Bump then goes on to talk at length about how the GOP is putting together a legislative strategy which consists of blocking everything that Joe and the Democrats want to do, and he laments the complete and total lack of compromise or what is known as ‘bipartisanship’ in Washington, D.C.
Is this guy kidding? Does he or the newspaper he works for want us to take him or them seriously? Has the editorializing which has replaced real news now so extensive that one of its vaunted practitioners could write an entire op-ed which contains not even a smidgen of reality at all?
That’s not fake news. That’s not even no news. That’s pure, unadulterated bullshit which the WaPo hopes I will read. Because maybe while I’m reading it my eye will stray towards the ad at the top of the page which says that I can move into a lovely, quiet, and restful senior housing compound for less than six hundred dollars a week.
Gee isn’t it funny how the internet seems to know that I’m 79 years old and the money I have in my pocket isn’t just some loose change. I guess that’s what they mean when they talk about AI, right?
Anyway, back to Phil Bump.
The last time that I remember the two sides getting together over an important piece of legislation was back in 1982 when Ronald Reagan and Tip O’Neill made a deal to keep social security afloat. And that so-called bi-partisan move was nothing more than an acknowledgement that seniors vote and that their social security payments are sacrosanct.
The only other times that the Dems and Repubs get together is when the debt ceiling has to be increased because otherwise all the Federal employees belonging to both parties wouldn’t get paid. And since the United States happens to be the OECD country with the highest percentage of its national workforce getting paychecks issued by a government agency, closing that waterfall down to a trickle would create a real mess.
Know what’s the biggest, single job category in California? If you said ‘school bus driver’ you’d be correct. Think those folks aren’t paid with pass-through monies from the feds? You can thank a Republic(an) President named Richard Nixon who invented a budgetary gimmick called revenue-sharing to hide how much money was going from D.C. to the states.

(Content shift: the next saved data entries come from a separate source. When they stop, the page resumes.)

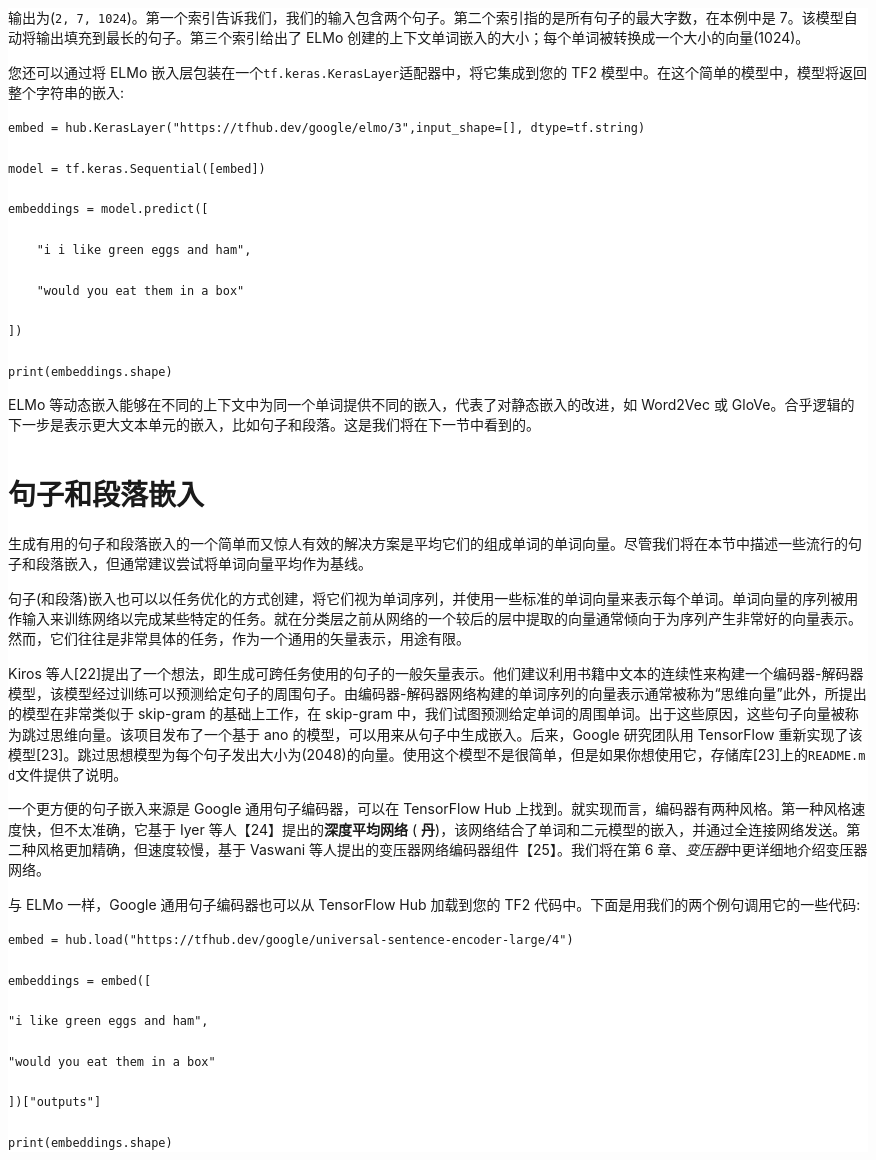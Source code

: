输出为(`2, 7, 1024`)。第一个索引告诉我们，我们的输入包含两个句子。第二个索引指的是所有句子的最大字数，在本例中是 7。该模型自动将输出填充到最长的句子。第三个索引给出了 ELMo 创建的上下文单词嵌入的大小；每个单词被转换成一个大小的向量(1024)。

您还可以通过将 ELMo 嵌入层包装在一个`tf.keras.KerasLayer`适配器中，将它集成到您的 TF2 模型中。在这个简单的模型中，模型将返回整个字符串的嵌入:

```
embed = hub.KerasLayer("https://tfhub.dev/google/elmo/3",input_shape=[], dtype=tf.string)

model = tf.keras.Sequential([embed])

embeddings = model.predict([

    "i i like green eggs and ham",

    "would you eat them in a box"

])

print(embeddings.shape) 
```

ELMo 等动态嵌入能够在不同的上下文中为同一个单词提供不同的嵌入，代表了对静态嵌入的改进，如 Word2Vec 或 GloVe。合乎逻辑的下一步是表示更大文本单元的嵌入，比如句子和段落。这是我们将在下一节中看到的。

# 句子和段落嵌入

生成有用的句子和段落嵌入的一个简单而又惊人有效的解决方案是平均它们的组成单词的单词向量。尽管我们将在本节中描述一些流行的句子和段落嵌入，但通常建议尝试将单词向量平均作为基线。

句子(和段落)嵌入也可以以任务优化的方式创建，将它们视为单词序列，并使用一些标准的单词向量来表示每个单词。单词向量的序列被用作输入来训练网络以完成某些特定的任务。就在分类层之前从网络的一个较后的层中提取的向量通常倾向于为序列产生非常好的向量表示。然而，它们往往是非常具体的任务，作为一个通用的矢量表示，用途有限。

Kiros 等人[22]提出了一个想法，即生成可跨任务使用的句子的一般矢量表示。他们建议利用书籍中文本的连续性来构建一个编码器-解码器模型，该模型经过训练可以预测给定句子的周围句子。由编码器-解码器网络构建的单词序列的向量表示通常被称为“思维向量”此外，所提出的模型在非常类似于 skip-gram 的基础上工作，在 skip-gram 中，我们试图预测给定单词的周围单词。出于这些原因，这些句子向量被称为跳过思维向量。该项目发布了一个基于 ano 的模型，可以用来从句子中生成嵌入。后来，Google 研究团队用 TensorFlow 重新实现了该模型[23]。跳过思想模型为每个句子发出大小为(2048)的向量。使用这个模型不是很简单，但是如果你想使用它，存储库[23]上的`README.md`文件提供了说明。

一个更方便的句子嵌入来源是 Google 通用句子编码器，可以在 TensorFlow Hub 上找到。就实现而言，编码器有两种风格。第一种风格速度快，但不太准确，它基于 Iyer 等人【24】提出的**深度平均网络** ( **丹**)，该网络结合了单词和二元模型的嵌入，并通过全连接网络发送。第二种风格更加精确，但速度较慢，基于 Vaswani 等人提出的变压器网络编码器组件【25】。我们将在第 6 章、*变压器*中更详细地介绍变压器网络。

与 ELMo 一样，Google 通用句子编码器也可以从 TensorFlow Hub 加载到您的 TF2 代码中。下面是用我们的两个例句调用它的一些代码:

```
embed = hub.load("https://tfhub.dev/google/universal-sentence-encoder-large/4")

embeddings = embed([

"i like green eggs and ham",

"would you eat them in a box"

])["outputs"]

print(embeddings.shape) 
```
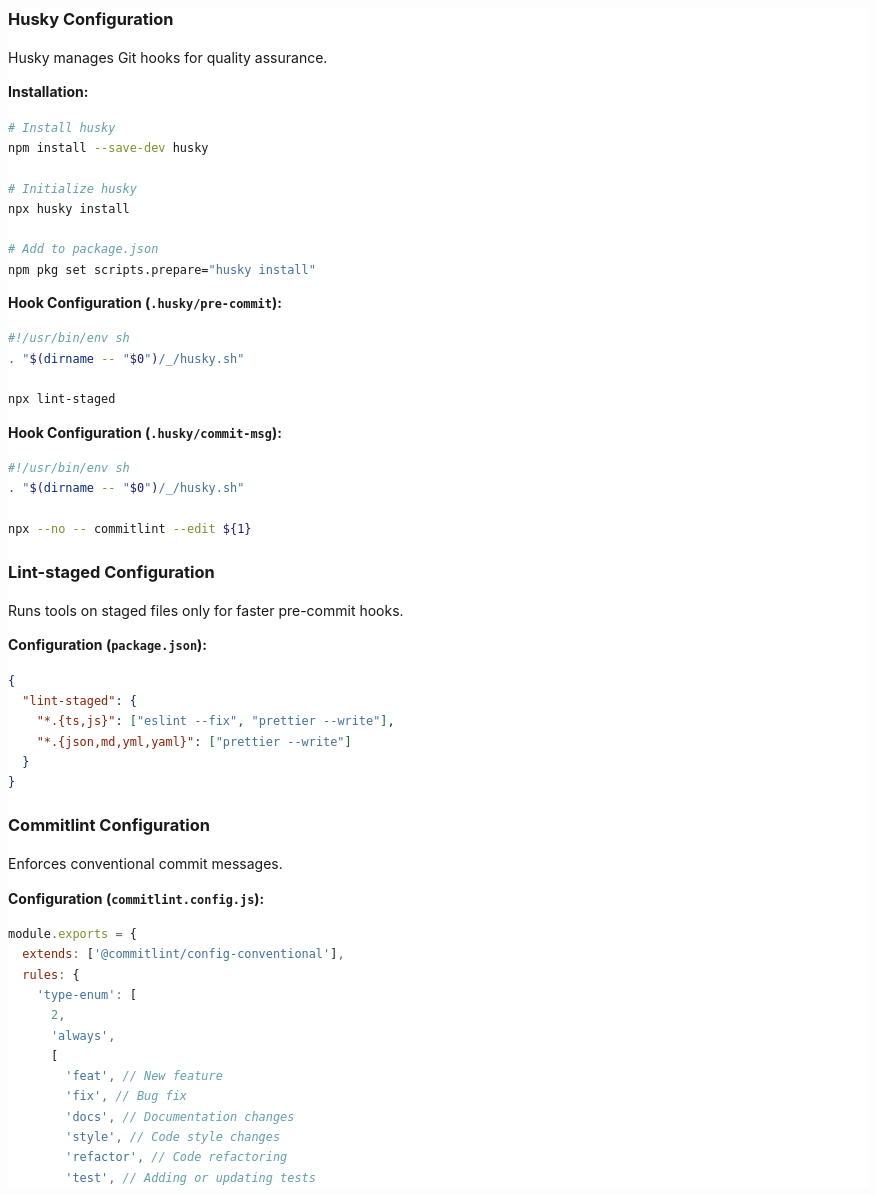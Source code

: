 ### Husky Configuration

Husky manages Git hooks for quality assurance.

**Installation:**

```bash
# Install husky
npm install --save-dev husky

# Initialize husky
npx husky install

# Add to package.json
npm pkg set scripts.prepare="husky install"
```

**Hook Configuration (`.husky/pre-commit`):**

```bash
#!/usr/bin/env sh
. "$(dirname -- "$0")/_/husky.sh"

npx lint-staged
```

**Hook Configuration (`.husky/commit-msg`):**

```bash
#!/usr/bin/env sh
. "$(dirname -- "$0")/_/husky.sh"

npx --no -- commitlint --edit ${1}
```

### Lint-staged Configuration

Runs tools on staged files only for faster pre-commit hooks.

**Configuration (`package.json`):**

```json
{
  "lint-staged": {
    "*.{ts,js}": ["eslint --fix", "prettier --write"],
    "*.{json,md,yml,yaml}": ["prettier --write"]
  }
}
```

### Commitlint Configuration

Enforces conventional commit messages.

**Configuration (`commitlint.config.js`):**

```javascript
module.exports = {
  extends: ['@commitlint/config-conventional'],
  rules: {
    'type-enum': [
      2,
      'always',
      [
        'feat', // New feature
        'fix', // Bug fix
        'docs', // Documentation changes
        'style', // Code style changes
        'refactor', // Code refactoring
        'test', // Adding or updating tests
```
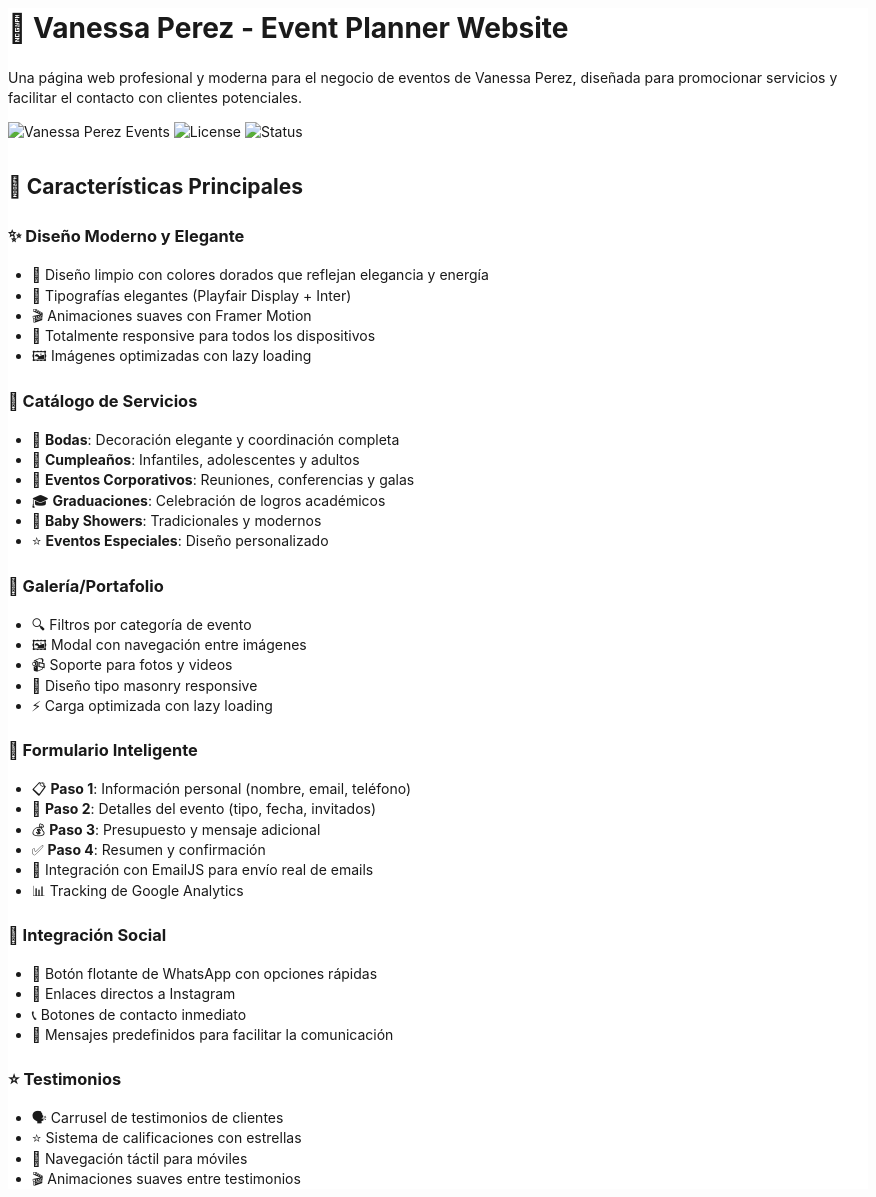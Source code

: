 # 🎉 Vanessa Perez - Event Planner Website

Una página web profesional y moderna para el negocio de eventos de Vanessa Perez, diseñada para promocionar servicios y facilitar el contacto con clientes potenciales.

![Vanessa Perez Events](https://img.shields.io/badge/React-18-blue) ![License](https://img.shields.io/badge/License-MIT-green) ![Status](https://img.shields.io/badge/Status-Production%20Ready-brightgreen)

## 🎯 Características Principales

### ✨ Diseño Moderno y Elegante
- 🎨 Diseño limpio con colores dorados que reflejan elegancia y energía
- 📝 Tipografías elegantes (Playfair Display + Inter)
- 🎬 Animaciones suaves con Framer Motion
- 📱 Totalmente responsive para todos los dispositivos
- 🖼️ Imágenes optimizadas con lazy loading

### 🎉 Catálogo de Servicios
- 💒 **Bodas**: Decoración elegante y coordinación completa
- 🎂 **Cumpleaños**: Infantiles, adolescentes y adultos
- 🏢 **Eventos Corporativos**: Reuniones, conferencias y galas
- 🎓 **Graduaciones**: Celebración de logros académicos
- 👶 **Baby Showers**: Tradicionales y modernos
- ⭐ **Eventos Especiales**: Diseño personalizado

### 📸 Galería/Portafolio
- 🔍 Filtros por categoría de evento
- 🖼️ Modal con navegación entre imágenes
- 📹 Soporte para fotos y videos
- 📱 Diseño tipo masonry responsive
- ⚡ Carga optimizada con lazy loading

### 📝 Formulario Inteligente
- 📋 **Paso 1**: Información personal (nombre, email, teléfono)
- 📅 **Paso 2**: Detalles del evento (tipo, fecha, invitados)
- 💰 **Paso 3**: Presupuesto y mensaje adicional
- ✅ **Paso 4**: Resumen y confirmación
- 📧 Integración con EmailJS para envío real de emails
- 📊 Tracking de Google Analytics

### 💬 Integración Social
- 💬 Botón flotante de WhatsApp con opciones rápidas
- 📸 Enlaces directos a Instagram
- 📞 Botones de contacto inmediato
- 💌 Mensajes predefinidos para facilitar la comunicación

### ⭐ Testimonios
- 🗣️ Carrusel de testimonios de clientes
- ⭐ Sistema de calificaciones con estrellas
- 📱 Navegación táctil para móviles
- 🎬 Animaciones suaves entre testimonios
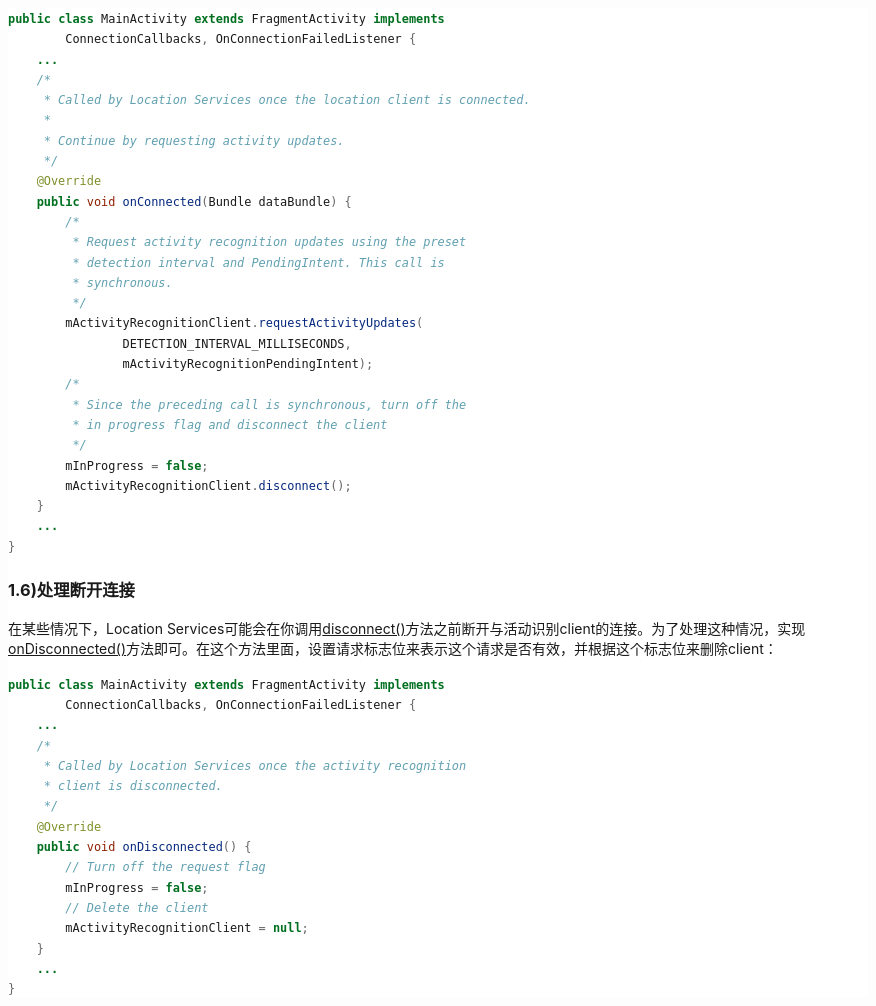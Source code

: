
 ```java
public class MainActivity extends FragmentActivity implements
        ConnectionCallbacks, OnConnectionFailedListener {
    ...
    /*
     * Called by Location Services once the location client is connected.
     *
     * Continue by requesting activity updates.
     */
    @Override
    public void onConnected(Bundle dataBundle) {
        /*
         * Request activity recognition updates using the preset
         * detection interval and PendingIntent. This call is
         * synchronous.
         */
        mActivityRecognitionClient.requestActivityUpdates(
                DETECTION_INTERVAL_MILLISECONDS,
                mActivityRecognitionPendingIntent);
        /*
         * Since the preceding call is synchronous, turn off the
         * in progress flag and disconnect the client
         */
        mInProgress = false;
        mActivityRecognitionClient.disconnect();
    }
    ...
}
```

### 1.6)处理断开连接

在某些情况下，Location Services可能会在你调用[disconnect()](http://developer.huawei.com/reference/com/huawei/ohos/gms/location/ActivityRecognitionClient.html#disconnect())方法之前断开与活动识别client的连接。为了处理这种情况，实现[onDisconnected()](http://developer.huawei.com/reference/com/huawei/ohos/gms/common/华为PlayServicesClient.ConnectionCallbacks.html#onDisconnected())方法即可。在这个方法里面，设置请求标志位来表示这个请求是否有效，并根据这个标志位来删除client：

```java
public class MainActivity extends FragmentActivity implements
        ConnectionCallbacks, OnConnectionFailedListener {
    ...
    /*
     * Called by Location Services once the activity recognition
     * client is disconnected.
     */
    @Override
    public void onDisconnected() {
        // Turn off the request flag
        mInProgress = false;
        // Delete the client
        mActivityRecognitionClient = null;
    }
    ...
}
```
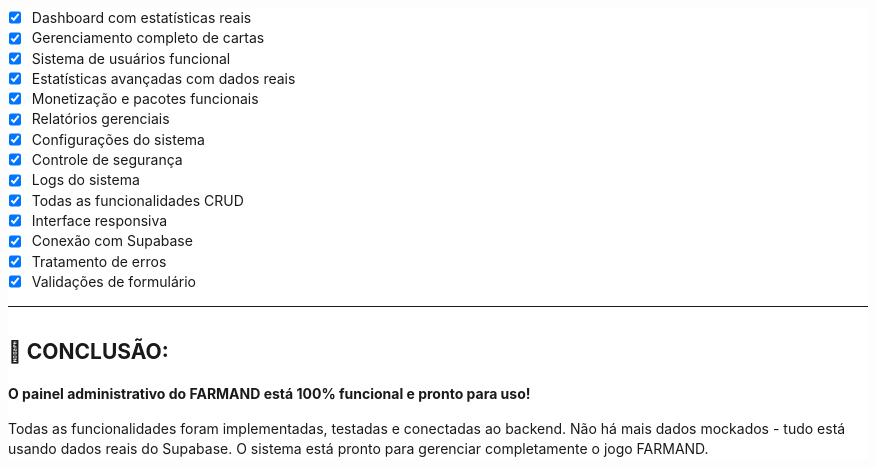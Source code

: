 - [x] Dashboard com estatísticas reais
- [x] Gerenciamento completo de cartas
- [x] Sistema de usuários funcional
- [x] Estatísticas avançadas com dados reais
- [x] Monetização e pacotes funcionais
- [x] Relatórios gerenciais
- [x] Configurações do sistema
- [x] Controle de segurança
- [x] Logs do sistema
- [x] Todas as funcionalidades CRUD
- [x] Interface responsiva
- [x] Conexão com Supabase
- [x] Tratamento de erros
- [x] Validações de formulário

---

## **🎉 CONCLUSÃO:**

**O painel administrativo do FARMAND está 100% funcional e pronto para uso!**

Todas as funcionalidades foram implementadas, testadas e conectadas ao backend. Não há mais dados mockados - tudo está usando dados reais do Supabase. O sistema está pronto para gerenciar completamente o jogo FARMAND. 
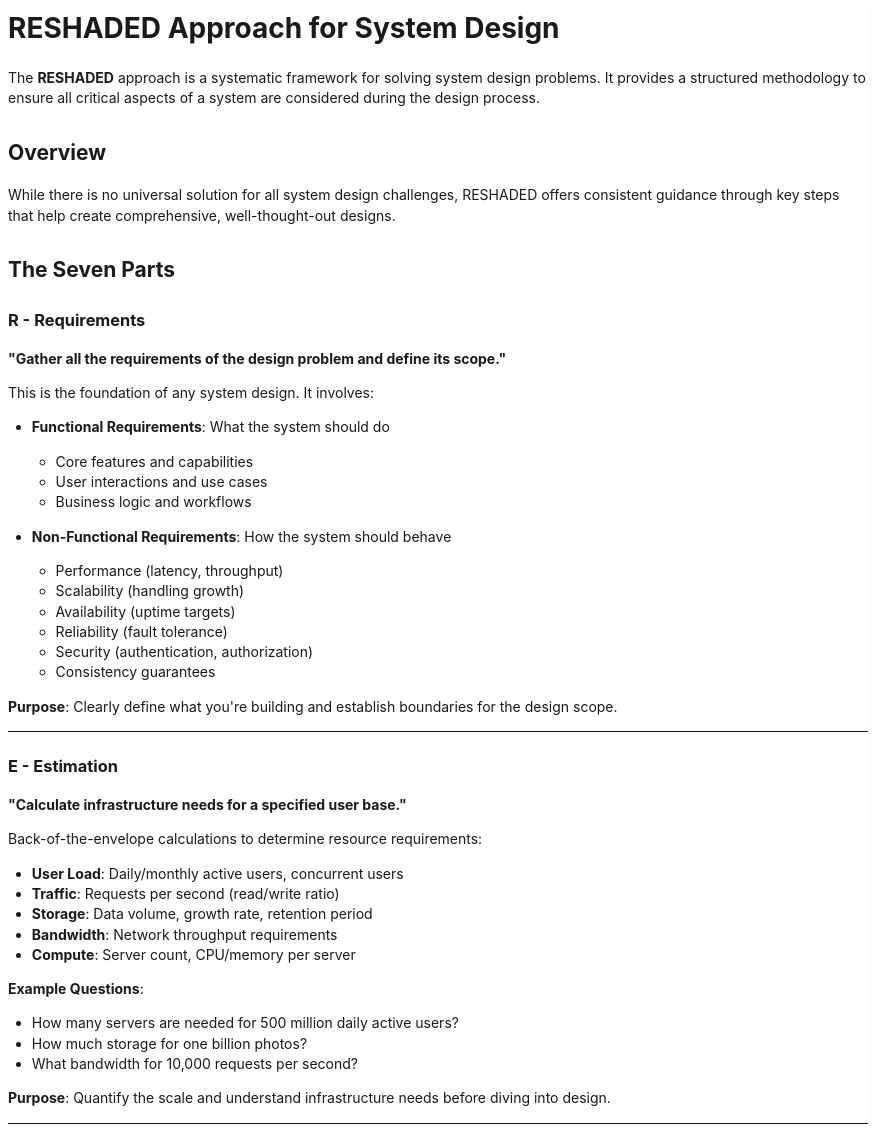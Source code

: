 # RESHADED Approach for System Design

The **RESHADED** approach is a systematic framework for solving system design problems. It provides a structured methodology to ensure all critical aspects of a system are considered during the design process.

## Overview

While there is no universal solution for all system design challenges, RESHADED offers consistent guidance through key steps that help create comprehensive, well-thought-out designs.

## The Seven Parts

### **R - Requirements**
**"Gather all the requirements of the design problem and define its scope."**

This is the foundation of any system design. It involves:
- **Functional Requirements**: What the system should do
  - Core features and capabilities
  - User interactions and use cases
  - Business logic and workflows

- **Non-Functional Requirements**: How the system should behave
  - Performance (latency, throughput)
  - Scalability (handling growth)
  - Availability (uptime targets)
  - Reliability (fault tolerance)
  - Security (authentication, authorization)
  - Consistency guarantees

**Purpose**: Clearly define what you're building and establish boundaries for the design scope.

---

### **E - Estimation**
**"Calculate infrastructure needs for a specified user base."**

Back-of-the-envelope calculations to determine resource requirements:
- **User Load**: Daily/monthly active users, concurrent users
- **Traffic**: Requests per second (read/write ratio)
- **Storage**: Data volume, growth rate, retention period
- **Bandwidth**: Network throughput requirements
- **Compute**: Server count, CPU/memory per server

**Example Questions**:
- How many servers are needed for 500 million daily active users?
- How much storage for one billion photos?
- What bandwidth for 10,000 requests per second?

**Purpose**: Quantify the scale and understand infrastructure needs before diving into design.

---
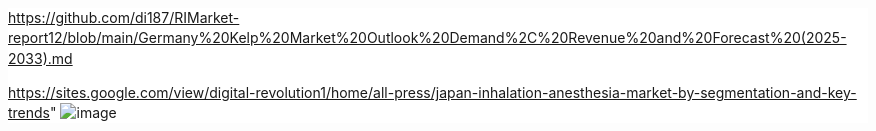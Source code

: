 <a href=https://github.com/di187/RIMarket-report12/blob/main/Germany%20Kelp%20Market%20Outlook%20Demand%2C%20Revenue%20and%20Forecast%20(2025-2033).md>https://github.com/di187/RIMarket-report12/blob/main/Germany%20Kelp%20Market%20Outlook%20Demand%2C%20Revenue%20and%20Forecast%20(2025-2033).md</a>

<a href=https://sites.google.com/view/digital-revolution1/home/all-press/japan-inhalation-anesthesia-market-by-segmentation-and-key-trends>https://sites.google.com/view/digital-revolution1/home/all-press/japan-inhalation-anesthesia-market-by-segmentation-and-key-trends</a>"
![image](https://github.com/user-attachments/assets/29f68c6b-7ff4-416f-b6c5-18a87cf867bc)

The bottom line is that when a so-called ‘expert’ like Philip Bump tells us that the GOP is going to block every legislative program proposed by Joe, he’s ignoring the fact that the Democrats do the same thing when the other side is in charge.
Because we don’t have a parliamentary system, you don’t need to create and build a coalition of a bunch of small political parties in order to get something done. The problem we have right now in this federalist system is that the two parties which control all the votes in both legislative chambers are barely able to squeeze out even a simple majority, never mind enough votes to shut down a filibuster or override a veto from the office located at the other end of Pennsylvania Avenue.
But you wouldn’t know this from reading what Philip Bump has to say about current political affairs because he’s paid to tell his readers why the Democrats are the good guys and the Republicans are bad.
Trump is right! It’s really Fake News.